Back then I was working at GLAAD and gay and lesbian people were still seen by the mainstream media as one-dimensional. They asked questions that directly related to or skirted around our sex lives, because that’s what they thought their audiences wanted to know. They were probably right, for the most part, and it took a lot of time, education and activism to get the media to cover gay and lesbian issues — and people — more substantively.
For example, the coverage of the “Don’t Ask Don’t Tell” policy when it began was more about showers and submarines than service. It was primarily about men, too, even if lesbians were discharged at a much higher rate. The guys made better, more sensational headlines. When DADT was repealed in 2010, the stories were, pun intended, an entirely different story. Because activists did a better job and because the culture and the media changed.
Which brings me to the swift, growing visibility for transgender people we are seeing in the media. Transgender characters in entertainment were always around, but as the punch line. When it came to news, it was usually about a hate crime. And I can tell you from personal experience even that coverage had to be fought for, from Brandon Teena to Fred Martinez to Gwen Araujo.
But increasingly, we are seeing transgender actors, activists, filmmakers, politicians and people from every walk of life coming out and telling their stories. We just saw the first transgender focused TEDTalk by Geena Rocero, who got an instant standing ovation as she finished.
The release of the groundbreaking “Injustice at Every Turn” report by the Task Force and the National Center for Transgender Equality in 2011 showed the media the devastating impact discrimination and violence have on transgender and gender non-conforming people and is now a reference point for data the media can go back to, which is a critical piece of educating the public.
Which brings me back to that panel at CUNY Graduate School of Journalism.

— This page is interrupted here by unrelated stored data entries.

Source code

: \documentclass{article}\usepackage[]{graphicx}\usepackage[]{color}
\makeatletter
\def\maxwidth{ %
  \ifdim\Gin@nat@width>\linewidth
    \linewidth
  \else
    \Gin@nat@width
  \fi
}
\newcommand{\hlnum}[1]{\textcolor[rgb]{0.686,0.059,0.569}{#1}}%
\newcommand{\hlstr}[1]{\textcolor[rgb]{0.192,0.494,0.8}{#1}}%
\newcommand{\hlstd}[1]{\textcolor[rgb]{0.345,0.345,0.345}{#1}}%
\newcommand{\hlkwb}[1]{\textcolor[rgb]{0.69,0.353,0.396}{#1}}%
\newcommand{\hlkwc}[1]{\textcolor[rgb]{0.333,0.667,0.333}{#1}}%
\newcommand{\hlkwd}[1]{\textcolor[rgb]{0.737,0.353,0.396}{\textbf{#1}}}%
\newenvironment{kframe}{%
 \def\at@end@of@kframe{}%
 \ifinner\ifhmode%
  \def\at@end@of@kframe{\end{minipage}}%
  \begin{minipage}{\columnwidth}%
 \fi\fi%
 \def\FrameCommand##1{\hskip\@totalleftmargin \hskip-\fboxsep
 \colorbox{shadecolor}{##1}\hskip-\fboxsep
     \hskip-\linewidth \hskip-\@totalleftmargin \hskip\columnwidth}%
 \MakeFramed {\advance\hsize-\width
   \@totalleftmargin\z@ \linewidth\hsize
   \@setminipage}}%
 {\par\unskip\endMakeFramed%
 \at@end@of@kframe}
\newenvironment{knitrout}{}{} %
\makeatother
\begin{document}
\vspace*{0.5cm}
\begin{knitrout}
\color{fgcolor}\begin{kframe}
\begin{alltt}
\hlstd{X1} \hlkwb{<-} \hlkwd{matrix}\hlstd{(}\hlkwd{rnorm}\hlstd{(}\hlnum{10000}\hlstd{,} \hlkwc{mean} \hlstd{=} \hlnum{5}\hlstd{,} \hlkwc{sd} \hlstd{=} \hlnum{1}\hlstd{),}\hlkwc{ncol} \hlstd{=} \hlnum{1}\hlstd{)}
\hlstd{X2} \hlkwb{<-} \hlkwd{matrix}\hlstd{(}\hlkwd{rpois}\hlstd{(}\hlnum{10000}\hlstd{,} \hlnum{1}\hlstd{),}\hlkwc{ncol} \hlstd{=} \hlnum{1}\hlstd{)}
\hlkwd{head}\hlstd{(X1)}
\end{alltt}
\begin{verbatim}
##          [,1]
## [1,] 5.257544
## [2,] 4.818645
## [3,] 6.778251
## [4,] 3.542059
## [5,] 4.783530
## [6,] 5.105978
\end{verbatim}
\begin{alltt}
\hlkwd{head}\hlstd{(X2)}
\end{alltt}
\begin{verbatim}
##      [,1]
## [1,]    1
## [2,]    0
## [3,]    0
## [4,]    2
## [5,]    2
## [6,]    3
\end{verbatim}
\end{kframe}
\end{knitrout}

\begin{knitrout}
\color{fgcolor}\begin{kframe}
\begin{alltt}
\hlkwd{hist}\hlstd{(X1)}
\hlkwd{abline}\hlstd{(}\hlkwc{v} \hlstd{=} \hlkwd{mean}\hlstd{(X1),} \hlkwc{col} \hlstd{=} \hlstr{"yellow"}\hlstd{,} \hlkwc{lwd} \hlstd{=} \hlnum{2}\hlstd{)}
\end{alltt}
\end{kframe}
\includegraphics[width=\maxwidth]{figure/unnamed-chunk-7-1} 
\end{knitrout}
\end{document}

Of course, we talked about Piers Morgan’s recent ham-fisted and very unsatisfying interview with author and activist Janet Mock and the controversy afterwards. In my opinion the underlying tone and language he used were not even good journalism. He asked the same kind of leading questions he always does and botched the opportunity to explore the life of an amazing woman. And obviously he did not have to point out repeatedly that she was assigned male at birth. But does it make him transphobic?